La réponse à cette dernière question détermine largement dans quelle mesure les personnes d’un certain âge peuvent continuer de travailler. Comme je l’ai affirmé précédemment dans un article co-rédigé avec Wolfgang Fengler, non seulement nous vivons plus longtemps et en meilleure santé, mais nous pouvons aussi travailler plus longtemps (a).


Cela ne sera toutefois possible que si nous disposons des compétences et des capacités appropriées pour continuer de travailler à un âge avancé. Bien sûr, en vieillissant, nous devenons plus lents et notre corps moins solide, mais qu’en est-il de notre cerveau ? Et même si notre corps et notre cerveau s’affaiblissent, est-ce un facteur déterminant pour les employeurs ?

Pas forcément. Les compétences et les capacités des travailleurs âgés ne diminuent pas réellement, mais évoluent, et les employeurs intelligents savent en tirer parti. Premièrement, malgré une diminution évidente de la force physique à mesure que l’on vieillit, le corps conserve remarquablement bien un certain nombre de ses capacités tant que celles-ci sont utilisées. La force de préhension en est un excellent exemple : elle atteint habituellement son maximum à l’âge de 35 ans, puis diminue rapidement. La recherche a toutefois montré que, chez les ouvriers travaillant sur une ligne de montage, la force de préhension restait constante jusqu’à l’âge de 65 ans.

Deuxièmement, et c’est encore plus remarquable, notre cerveau peut compenser la perte de certaines capacités en en utilisant d’autres plus intensément. Ainsi, lorsqu’on vieillit, certaines fonctions cognitives avancées, notamment la capacité à traiter rapidement une information et la mémoire épisodique, diminuent, tandis que d’autres, comme la mémoire sémantique, le langage et la parole, s’améliorent. Et il ne faut pas oublier qu’il existe des moyens simples et peu coûteux de remédier au déclin de certaines fonctions, telles que la perception, à savoir la capacité à entendre, à ressentir et à voir…

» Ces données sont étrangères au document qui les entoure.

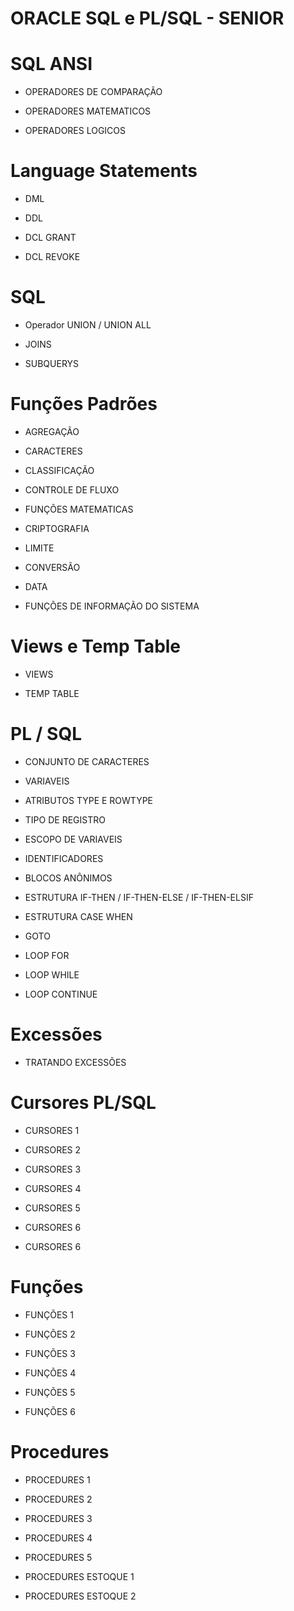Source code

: #   ORACLE SQL e PL/SQL  -  SENIOR

#  SQL ANSI

 - OPERADORES DE COMPARAÇÃO

 - OPERADORES MATEMATICOS

 - OPERADORES LOGICOS 

#  Language Statements

 - DML

 - DDL 

 - DCL GRANT

 - DCL REVOKE

# SQL

 - Operador UNION / UNION ALL

 - JOINS

 - SUBQUERYS

# Funções Padrões

 - AGREGAÇÃO 

 - CARACTERES 

 - CLASSIFICAÇÃO

 - CONTROLE DE FLUXO

 - FUNÇÕES MATEMATICAS

 - CRIPTOGRAFIA

 - LIMITE
 
 - CONVERSÃO

 - DATA 

 - FUNÇÕES DE INFORMAÇÃO DO SISTEMA

# Views e Temp Table

 - VIEWS

 - TEMP TABLE

# PL / SQL

 - CONJUNTO DE CARACTERES
 
 - VARIAVEIS
 
 - ATRIBUTOS TYPE E ROWTYPE
                  
 - TIPO DE REGISTRO

 - ESCOPO DE VARIAVEIS

 - IDENTIFICADORES

 - BLOCOS ANÔNIMOS

 - ESTRUTURA IF-THEN / IF-THEN-ELSE / IF-THEN-ELSIF

 - ESTRUTURA CASE WHEN

 - GOTO

 - LOOP FOR
 
 - LOOP WHILE

 - LOOP CONTINUE

# Excessões

- TRATANDO EXCESSÕES

# Cursores PL/SQL

 - CURSORES 1

 - CURSORES 2

 - CURSORES 3

 - CURSORES 4

 - CURSORES 5

 - CURSORES 6

 - CURSORES 6


# Funções

 - FUNÇÕES 1

 - FUNÇÕES 2

 - FUNÇÕES 3

 - FUNÇÕES 4

 - FUNÇÕES 5

 - FUNÇÕES 6


# Procedures

 - PROCEDURES  1

 - PROCEDURES  2

 - PROCEDURES  3

 - PROCEDURES  4

 - PROCEDURES  5

 - PROCEDURES ESTOQUE  1

 - PROCEDURES ESTOQUE  2






























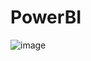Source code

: # PowerBI

![image](https://github.com/LorenOliveiraFF/PowerBI/assets/132095802/dff86bc6-82df-4d2d-8dd0-c6a1764f3ff8)
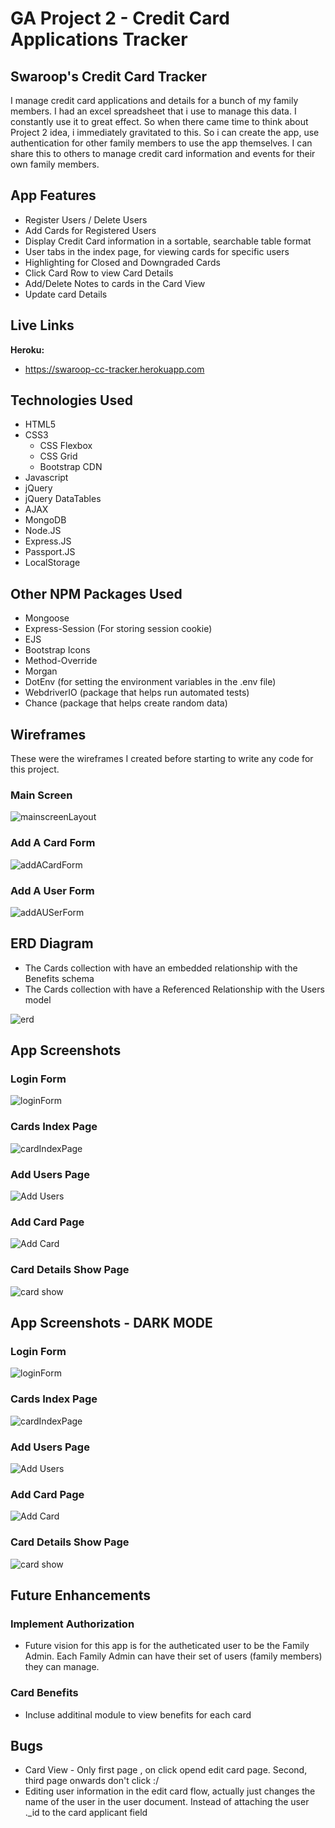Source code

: # GA Project 2 - Credit Card Applications Tracker

## Swaroop's Credit Card Tracker
I manage credit card applications and details for a bunch of my family members. I had an excel spreadsheet that i use to manage this data. I constantly use it to great effect. So when there came time to think about Project 2 idea, i immediately gravitated to this. So i can create the app, use authentication for other family members to use the app themselves. I can share this to others to manage credit card information and events for their own family members. 

## App Features
- Register Users / Delete Users 
- Add Cards for Registered Users
- Display Credit Card information in a sortable, searchable table format
- User tabs in the index page, for viewing cards for specific users
- Highlighting for Closed and Downgraded Cards
- Click Card Row to view Card Details 
- Add/Delete Notes to cards in the Card View
- Update card Details 

## Live Links
**Heroku:**
- https://swaroop-cc-tracker.herokuapp.com


## Technologies Used
- HTML5
- CSS3
    - CSS Flexbox
    - CSS Grid
    - Bootstrap CDN
- Javascript
- jQuery
- jQuery DataTables
- AJAX
- MongoDB
- Node.JS
- Express.JS
- Passport.JS
- LocalStorage


## Other NPM Packages Used
- Mongoose
- Express-Session (For storing session cookie)
- EJS
- Bootstrap Icons
- Method-Override
- Morgan
- DotEnv (for setting the environment variables in the .env file)
- WebdriverIO (package that helps run automated tests)
- Chance (package that helps create random data)


## Wireframes 
These were the wireframes I created before starting to write any code for this project. 

### Main Screen
![mainscreenLayout](https://i.imgur.com/1JeTRBw.png)

### Add A Card Form 
![addACardForm](https://i.imgur.com/K8fqDqN.png)

### Add A User Form 
![addAUSerForm](https://i.imgur.com/mDpFxS2.png)


## ERD Diagram
- The Cards collection with have an embedded relationship with the Benefits schema
- The Cards collection with have a Referenced Relationship with the Users model

![erd](https://i.imgur.com/GR1ENea.png)

## App Screenshots

### Login Form
![loginForm](https://i.imgur.com/EbhTlcj.png)

### Cards Index Page
![cardIndexPage](https://i.imgur.com/QNlq8V4.png)

### Add Users Page
![Add Users](https://i.imgur.com/k26R7aD.jpg)

### Add Card Page
![Add Card](https://i.imgur.com/BjYzUD0.png)

### Card Details Show Page
![card show](https://i.imgur.com/qcfe3OT.png)


## App Screenshots - DARK MODE

### Login Form
![loginForm](https://i.imgur.com/x4Iw8Ri.png)

### Cards Index Page
![cardIndexPage](https://i.imgur.com/3O4eWjh.png)

### Add Users Page
![Add Users](https://i.imgur.com/c2woQe2.png)

### Add Card Page
![Add Card](https://i.imgur.com/vWdJCor.png)

### Card Details Show Page
![card show](https://i.imgur.com/3soZ8Zi.png)




## Future Enhancements

### Implement Authorization
- Future vision for this app is for the autheticated user to be the Family Admin. Each Family Admin can have their set of users (family members) they can manage. 

### Card Benefits 
- Incluse additinal module to view benefits for each card

## Bugs
- Card View - Only first page , on click opend edit card page. Second, third page onwards don't click :/
- Editing user information in the edit card flow, actually just changes the name of the user in the user document. Instead of attaching the user ._id to the card applicant field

Cependant, l’atout le plus important des seniors est probablement leur expérience, et cet avantage apparaît clairement au niveau de la structure même du cerveau. La figure ci-dessous montre les zones d’activité du cerveau dans le cortex préfrontal pendant un test de mémorisation réalisé dans trois groupes différents : des personnes jeunes (a), des seniors peu performants (b) et des seniors performants (c). Les personnes jeunes sollicitent principalement l’hémisphère droit de leur cerveau, c’est-à-dire l’hémisphère chargé de traiter les informations nouvelles. Il est intéressant de noter que le cerveau des seniors peu performants tente d’ « imiter » celui des personnes jeunes, sans y parvenir, en raison d’une plus faible capacité de traitement de l’information. Les seniors performants utilisent, eux, une méthode différente : ils « bilatéralisent » l’activité de leur cerveau en activant des réseaux dans l’hémisphère gauche (voir la figure ci-dessous).

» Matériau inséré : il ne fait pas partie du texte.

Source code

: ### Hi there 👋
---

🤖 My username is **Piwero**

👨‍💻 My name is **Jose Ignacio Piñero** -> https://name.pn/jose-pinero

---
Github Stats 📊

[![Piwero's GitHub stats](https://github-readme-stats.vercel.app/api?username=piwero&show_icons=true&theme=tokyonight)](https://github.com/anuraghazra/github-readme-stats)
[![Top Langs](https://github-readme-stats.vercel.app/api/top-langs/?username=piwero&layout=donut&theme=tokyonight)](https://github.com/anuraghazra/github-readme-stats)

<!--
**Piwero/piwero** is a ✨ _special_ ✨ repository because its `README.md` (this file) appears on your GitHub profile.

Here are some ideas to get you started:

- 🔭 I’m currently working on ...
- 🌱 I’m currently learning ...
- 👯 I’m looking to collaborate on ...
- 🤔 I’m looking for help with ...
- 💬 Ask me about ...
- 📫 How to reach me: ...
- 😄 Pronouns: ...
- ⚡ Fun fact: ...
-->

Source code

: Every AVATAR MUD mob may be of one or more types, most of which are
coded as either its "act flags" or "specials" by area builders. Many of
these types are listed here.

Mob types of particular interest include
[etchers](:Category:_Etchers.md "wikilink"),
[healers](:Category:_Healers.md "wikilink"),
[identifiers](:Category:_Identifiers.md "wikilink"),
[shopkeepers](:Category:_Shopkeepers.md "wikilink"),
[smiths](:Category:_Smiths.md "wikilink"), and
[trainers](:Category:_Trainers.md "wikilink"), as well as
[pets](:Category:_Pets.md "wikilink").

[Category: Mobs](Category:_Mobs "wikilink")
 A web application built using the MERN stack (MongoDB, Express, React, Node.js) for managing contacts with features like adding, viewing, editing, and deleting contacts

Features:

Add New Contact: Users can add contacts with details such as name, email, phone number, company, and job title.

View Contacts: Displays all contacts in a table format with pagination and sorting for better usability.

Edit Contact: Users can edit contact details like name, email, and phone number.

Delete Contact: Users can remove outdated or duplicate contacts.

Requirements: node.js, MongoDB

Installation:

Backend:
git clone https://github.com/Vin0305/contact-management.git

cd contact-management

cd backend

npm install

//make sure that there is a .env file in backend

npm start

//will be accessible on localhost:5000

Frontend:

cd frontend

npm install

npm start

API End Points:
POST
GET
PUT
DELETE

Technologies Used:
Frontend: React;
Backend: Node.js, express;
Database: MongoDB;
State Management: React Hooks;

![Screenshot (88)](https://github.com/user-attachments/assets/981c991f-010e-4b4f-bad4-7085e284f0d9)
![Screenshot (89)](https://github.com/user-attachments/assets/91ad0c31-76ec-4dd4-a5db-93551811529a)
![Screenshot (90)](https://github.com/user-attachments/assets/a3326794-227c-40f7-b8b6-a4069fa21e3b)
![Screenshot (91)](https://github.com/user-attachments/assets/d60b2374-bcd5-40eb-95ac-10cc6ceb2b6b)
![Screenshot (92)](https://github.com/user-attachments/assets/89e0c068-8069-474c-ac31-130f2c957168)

Différents mais tout aussi efficaces : les seniors performants mobilisent les deux hémisphères de leur cerveau

Cerveaux. Productivité des jeunes et des seniors. Blog de la Banque mondiale


Source : S.M. Daselaar et R. Cabeza, « Age-Related Changes in Hemispheric Organization », in Cognitive Neuroscience of Aging: Linking Cognitive and Cerebral Aging, sous la direction de R. Cabeza, L. Nyberg et D.C. Park (New York, Oxford University Press, 2004).

Les seniors performants utilisent leur cerveau différemment, ce qui leur permet d’être tout aussi efficaces que les personnes jeunes. L’une des explications possibles est que, grâce à leur savoir plus vaste, ils s’appuient davantage sur leur expérience pour traiter des informations nouvelles. En effet, il se pourrait qu’au lieu de tenir compte de toutes les informations nouvelles pour prendre une décision, ils extrapolent d’après leur expérience en laissant de côté une partie des informations nouvelles et en traitant avec davantage d’efficience les informations dont ils disposent. Ainsi, au bout du compte, ils se montrent aussi performants que les personnes plus jeunes dont le cerveau est plus puissant. On peut en conclure que les jeunes courent plus vite, mais que les seniors connaissent les raccourcis. Au moins une partie des seniors franchit la ligne d’arrivée tout aussi rapidement que les jeunes.

C’est pourquoi il est essentiel de reconnaître que les personnes d’un certain âge ne font pas moins bien, mais différemment. Les seniors affichent ainsi un profil nettement différent en ce qui concerne les capacités socio-émotionnelles. Ils sont en général plus consciencieux, plus aimables et émotionnellement plus stables que les personnes jeunes, lesquelles se montrent plus extraverties et plus ouvertes à des expériences nouvelles.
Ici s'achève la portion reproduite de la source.